### [TASK GOAL]
Among the entries below, how many lines hold the word "couple"? Reply with the number only.

DATA IN THIS EXERCISE Block Start

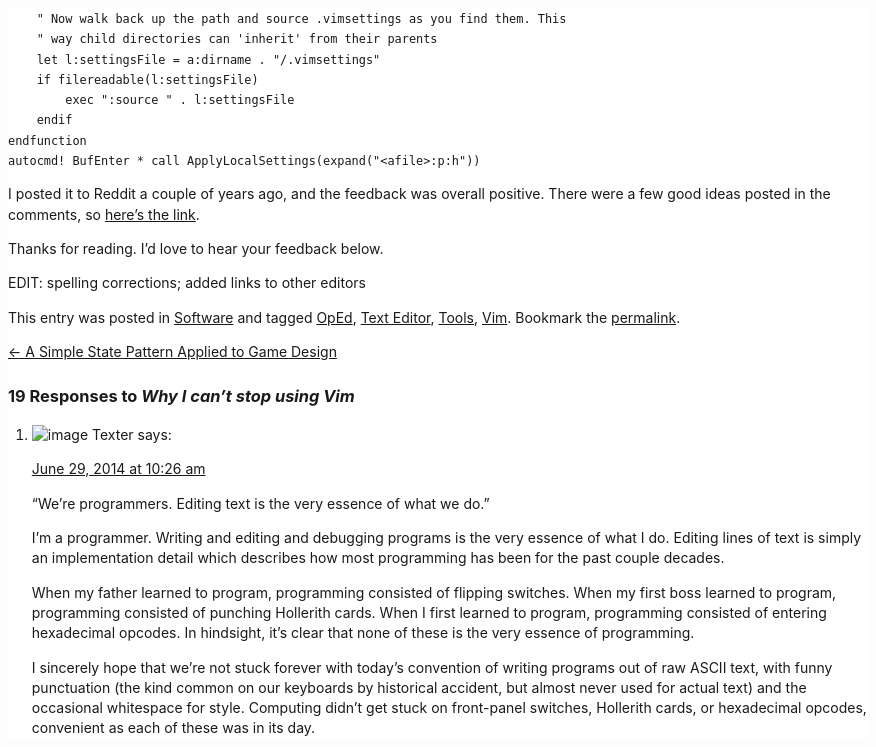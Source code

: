         " Now walk back up the path and source .vimsettings as you find them. This
        " way child directories can 'inherit' from their parents
        let l:settingsFile = a:dirname . "/.vimsettings"
        if filereadable(l:settingsFile)
            exec ":source " . l:settingsFile
        endif
    endfunction
    autocmd! BufEnter * call ApplyLocalSettings(expand("<afile>:p:h"))

I posted it to Reddit a couple of years ago, and the feedback was
overall positive. There were a few good ideas posted in the comments, so
[here’s the
link](http://www.reddit.com/r/vim/comments/12tpf9/per_project_vim_settings/).

Thanks for reading. I’d love to hear your feedback below.

EDIT: spelling corrections; added links to other editors

This entry was posted in
[Software](http://www.kornerstoane.com/topics/software/ "View all posts in Software")
and tagged [OpEd](http://www.kornerstoane.com/tags/oped/), [Text
Editor](http://www.kornerstoane.com/tags/text-editor/),
[Tools](http://www.kornerstoane.com/tags/tools/),
[Vim](http://www.kornerstoane.com/tags/vim/). Bookmark the
[permalink](http://www.kornerstoane.com/2014/06/why-i-cant-stop-using-vim/ "Permalink to Why I can’t stop using Vim").

[← A Simple State Pattern Applied to Game
Design](http://www.kornerstoane.com/2014/05/a-simple-state-pattern-applied-to-game-design/)

### 19 Responses to *Why I can’t stop using Vim*

1.  ![image](http://0.gravatar.com/avatar/8c613ba6fd9d41862faef2b44016913f?s=40&d=http%3A%2F%2F0.gravatar.com%2Favatar%2Fad516503a11cd5ca435acc9bb6523536%3Fs%3D40&r=G)
    Texter says:

    [June 29, 2014 at 10:26
    am](http://www.kornerstoane.com/2014/06/why-i-cant-stop-using-vim/#comment-23)

    “We’re programmers. Editing text is the very essence of what we do.”

    I’m a programmer. Writing and editing and debugging programs is the
    very essence of what I do. Editing lines of text is simply an
    implementation detail which describes how most programming has been
    for the past couple decades.

    When my father learned to program, programming consisted of flipping
    switches. When my first boss learned to program, programming
    consisted of punching Hollerith cards. When I first learned to
    program, programming consisted of entering hexadecimal opcodes. In
    hindsight, it’s clear that none of these is the very essence of
    programming.

    I sincerely hope that we’re not stuck forever with today’s
    convention of writing programs out of raw ASCII text, with funny
    punctuation (the kind common on our keyboards by historical
    accident, but almost never used for actual text) and the occasional
    whitespace for style. Computing didn’t get stuck on front-panel
    switches, Hollerith cards, or hexadecimal opcodes, convenient as
    each of these was in its day.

DATA IN THIS EXERCISE Block End

### [SOLVED PROBLEM]
2